Once that instance has been finalized, there will be one more step to be resolved. Currently there is a regulation that puts a cap on imports, including inputs for production. That ceiling is 5% higher than the dollars acquired in 2021 or 70% higher than those requested in 2020. To make the two-way equation operational, the Government must exclude auto parts suppliers. It is unknown how it will be implemented.

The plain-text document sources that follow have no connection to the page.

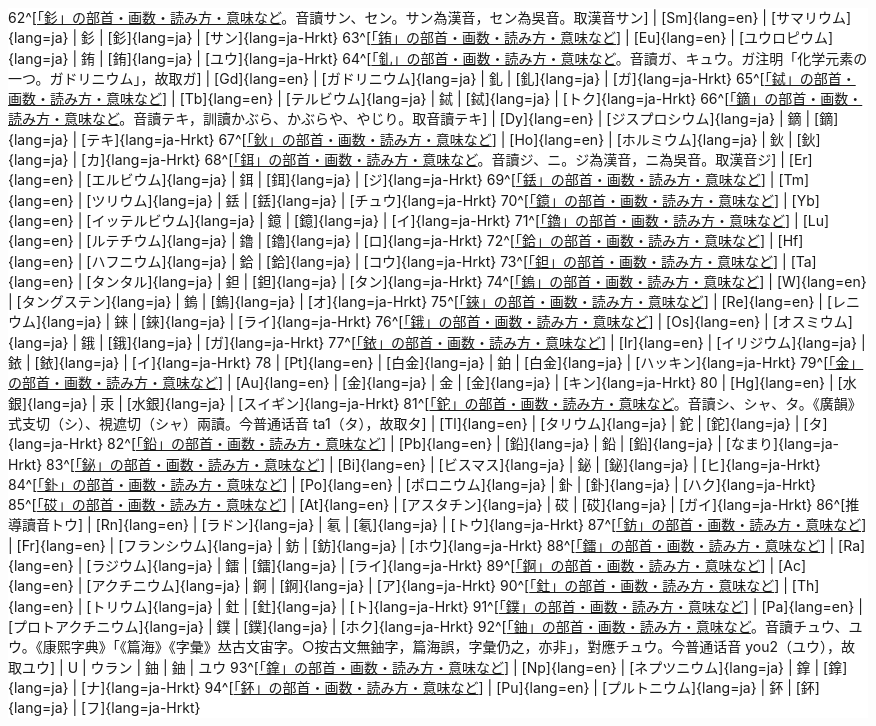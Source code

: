 62^[[「釤」の部首・画数・読み方・意味など](https://kanji.jitenon.jp/kanjip/7533.html)。音讀サン、セン。サン為漢音，セン為吳音。取漢音サン] | [Sm]{lang=en} | [サマリウム]{lang=ja} | 釤 | [釤]{lang=ja} | [サン]{lang=ja-Hrkt}
63^[[「銪」の部首・画数・読み方・意味など](https://kanji.jitenon.jp/kanjip/7638.html)] | [Eu]{lang=en} | [ユウロピウム]{lang=ja} | 銪 | [銪]{lang=ja} | [ユウ]{lang=ja-Hrkt}
64^[[「釓」の部首・画数・読み方・意味など](https://kanji.jitenon.jp/kanjip/7522.html)。音讀ガ、キュウ。ガ注明「化学元素の一つ。ガドリニウム」，故取ガ] | [Gd]{lang=en} | [ガドリニウム]{lang=ja} | 釓 | [釓]{lang=ja} | [ガ]{lang=ja-Hrkt}
65^[[「鋱」の部首・画数・読み方・意味など](https://kanji.jitenon.jp/kanjip/7670.html)] | [Tb]{lang=en} | [テルビウム]{lang=ja} | 鋱 | [鋱]{lang=ja} | [トク]{lang=ja-Hrkt}
66^[[「鏑」の部首・画数・読み方・意味など](https://kanji.jitenon.jp/kanjif/2762.html)。音讀テキ，訓讀かぶら、かぶらや、やじり。取音讀テキ] | [Dy]{lang=en} | [ジスプロシウム]{lang=ja} | 鏑 | [鏑]{lang=ja} | [テキ]{lang=ja-Hrkt}
67^[[「鈥」の部首・画数・読み方・意味など](https://kanji.jitenon.jp/kanjip/7544.html)] | [Ho]{lang=en} | [ホルミウム]{lang=ja} | 鈥 | [鈥]{lang=ja} | [カ]{lang=ja-Hrkt}
68^[[「鉺」の部首・画数・読み方・意味など](https://kanji.jitenon.jp/kanjip/7629.html)。音讀ジ、ニ。ジ為漢音，ニ為吳音。取漢音ジ] | [Er]{lang=en} | [エルビウム]{lang=ja} | 鉺 | [鉺]{lang=ja} | [ジ]{lang=ja-Hrkt}
69^[[「銩」の部首・画数・読み方・意味など](https://kanji.jitenon.jp/kanjip/7635.html)] | [Tm]{lang=en} | [ツリウム]{lang=ja} | 銩 | [銩]{lang=ja} | [チュウ]{lang=ja-Hrkt}
70^[[「鐿」の部首・画数・読み方・意味など](https://kanji.jitenon.jp/kanjip/7824.html)] | [Yb]{lang=en} | [イッテルビウム]{lang=ja} | 鐿 | [鐿]{lang=ja} | [イ]{lang=ja-Hrkt}
71^[[「鑥」の部首・画数・読み方・意味など](https://kanji.jitenon.jp/kanjip/7851.html)] | [Lu]{lang=en} | [ルテチウム]{lang=ja} | 鑥 | [鑥]{lang=ja} | [ロ]{lang=ja-Hrkt}
72^[[「鉿」の部首・画数・読み方・意味など](https://kanji.jitenon.jp/kanjip/7623.html)] | [Hf]{lang=en} | [ハフニウム]{lang=ja} | 鉿 | [鉿]{lang=ja} | [コウ]{lang=ja-Hrkt}
73^[[「鉭」の部首・画数・読み方・意味など](https://kanji.jitenon.jp/kanjip/7587.html)] | [Ta]{lang=en} | [タンタル]{lang=ja} | 鉭 | [鉭]{lang=ja} | [タン]{lang=ja-Hrkt}
74^[[「鎢」の部首・画数・読み方・意味など](https://kanji.jitenon.jp/kanjip/7745.html)] | [W]{lang=en} | [タングステン]{lang=ja} | 鎢 | [鎢]{lang=ja} | [オ]{lang=ja-Hrkt}
75^[[「錸」の部首・画数・読み方・意味など](https://kanji.jitenon.jp/kanjip/7712.html)] | [Re]{lang=en} | [レニウム]{lang=ja} | 錸 | [錸]{lang=ja} | [ライ]{lang=ja-Hrkt}
76^[[「鋨」の部首・画数・読み方・意味など](https://kanji.jitenon.jp/kanjip/7644.html)] | [Os]{lang=en} | [オスミウム]{lang=ja} | 鋨 | [鋨]{lang=ja} | [ガ]{lang=ja-Hrkt}
77^[[「銥」の部首・画数・読み方・意味など](https://kanji.jitenon.jp/kanjip/7609.html)] | [Ir]{lang=en} | [イリジウム]{lang=ja} | 銥 | [銥]{lang=ja} | [イ]{lang=ja-Hrkt}
78 | [Pt]{lang=en} | [白金]{lang=ja} | 鉑 | [白金]{lang=ja} | [ハッキン]{lang=ja-Hrkt}
79^[[「金」の部首・画数・読み方・意味など](https://kanji.jitenon.jp/kanji/022.html)] | [Au]{lang=en} | [金]{lang=ja} | 金 | [金]{lang=ja} | [キン]{lang=ja-Hrkt}
80 | [Hg]{lang=en} | [水銀]{lang=ja} | 汞 | [水銀]{lang=ja} | [スイギン]{lang=ja-Hrkt}
81^[[「鉈」の部首・画数・読み方・意味など](https://kanji.jitenon.jp/kanjij/4693.html)。音讀シ、シャ、タ。《廣韻》式支切（シ）、視遮切（シャ）兩讀。今普通话音 ta1（タ），故取タ] | [Tl]{lang=en} | [タリウム]{lang=ja} | 鉈 | [鉈]{lang=ja} | [タ]{lang=ja-Hrkt}
82^[[「鉛」の部首・画数・読み方・意味など](https://kanji.jitenon.jp/kanjic/1022.html)] | [Pb]{lang=en} | [鉛]{lang=ja} | 鉛 | [鉛]{lang=ja} | [なまり]{lang=ja-Hrkt}
83^[[「鉍」の部首・画数・読み方・意味など](https://kanji.jitenon.jp/kanjip/7601.html)] | [Bi]{lang=en} | [ビスマス]{lang=ja} | 鉍 | [鉍]{lang=ja} | [ヒ]{lang=ja-Hrkt}
84^[[「釙」の部首・画数・読み方・意味など](https://kanji.jitenon.jp/kanjip/7526.html)] | [Po]{lang=en} | [ポロニウム]{lang=ja} | 釙 | [釙]{lang=ja} | [ハク]{lang=ja-Hrkt}
85^[[「砹」の部首・画数・読み方・意味など](https://kanji.jitenon.jp/kanjiv/10663.html)] | [At]{lang=en} | [アスタチン]{lang=ja} | 砹 | [砹]{lang=ja} | [ガイ]{lang=ja-Hrkt}
86^[推導讀音トウ] | [Rn]{lang=en} | [ラドン]{lang=ja} | 氡 | [氡]{lang=ja} | [トウ]{lang=ja-Hrkt}
87^[[「鈁」の部首・画数・読み方・意味など](https://kanji.jitenon.jp/kanjip/7564.html)] | [Fr]{lang=en} | [フランシウム]{lang=ja} | 鈁 | [鈁]{lang=ja} | [ホウ]{lang=ja-Hrkt}
88^[[「鐳」の部首・画数・読み方・意味など](https://kanji.jitenon.jp/kanjip/7835.html)] | [Ra]{lang=en} | [ラジウム]{lang=ja} | 鐳 | [鐳]{lang=ja} | [ライ]{lang=ja-Hrkt}
89^[[「錒」の部首・画数・読み方・意味など](https://kanji.jitenon.jp/kanjip/7683.html)] | [Ac]{lang=en} | [アクチニウム]{lang=ja} | 錒 | [錒]{lang=ja} | [ア]{lang=ja-Hrkt}
90^[[「釷」の部首・画数・読み方・意味など](https://kanji.jitenon.jp/kanjip/7539.html)] | [Th]{lang=en} | [トリウム]{lang=ja} | 釷 | [釷]{lang=ja} | [ト]{lang=ja-Hrkt}
91^[[「鏷」の部首・画数・読み方・意味など](https://kanji.jitenon.jp/kanjip/7821.html)] | [Pa]{lang=en} | [プロトアクチニウム]{lang=ja} | 鏷 | [鏷]{lang=ja} | [ホク]{lang=ja-Hrkt}
92^[[「鈾」の部首・画数・読み方・意味など](https://kanji.jitenon.jp/kanjip/7589.html)。音讀チュウ、ユウ。《康熙字典》「《篇海》《字彙》𠀤古文宙字。○按古文無鈾字，篇海誤，字彙仍之，亦非」，對應チュウ。今普通话音 you2（ユウ），故取ユウ] | U | ウラン | 鈾 | 鈾 | ユウ
93^[[「鎿」の部首・画数・読み方・意味など](https://kanji.jitenon.jp/kanjip/7765.html)] | [Np]{lang=en} | [ネプツニウム]{lang=ja} | 鎿 | [鎿]{lang=ja} | [ナ]{lang=ja-Hrkt}
94^[[「鈈」の部首・画数・読み方・意味など](https://kanji.jitenon.jp/kanjip/7561.html)] | [Pu]{lang=en} | [プルトニウム]{lang=ja} | 鈈 | [鈈]{lang=ja} | [フ]{lang=ja-Hrkt}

The new restrictions on imports are given within the framework of the growing concern about the level of reserves of the Central Bank, which is aggravated by the commitment assumed with the International Monetary Fund to increase it during this year. Yesterday, in radio statements, Pesce acknowledged that the foreign exchange result for the month of April was lower than expected. However, he stressed that the first quarter was positive and that May “started better than expected.”
The case of the automotive industry became relevant because a letter was made public that the companies in the sector, together with the SMATA union, sent to the authorities of the monetary entity indicating that the operational difficulties could lead to a stoppage in production. But from the different areas of the industry they have been alerting about the implications of the new regulations.
From the Central Bank they explained to Ámbito: “The rule is designed for firms that overstocked themselves thinking that the exchange rate was going to jump. Now the idea is that they use those stocks that they have more to help finance part of the growth in imports.” In any case, in the Government they point out that once the exchange rate tensions are eased, the measure can be reversed.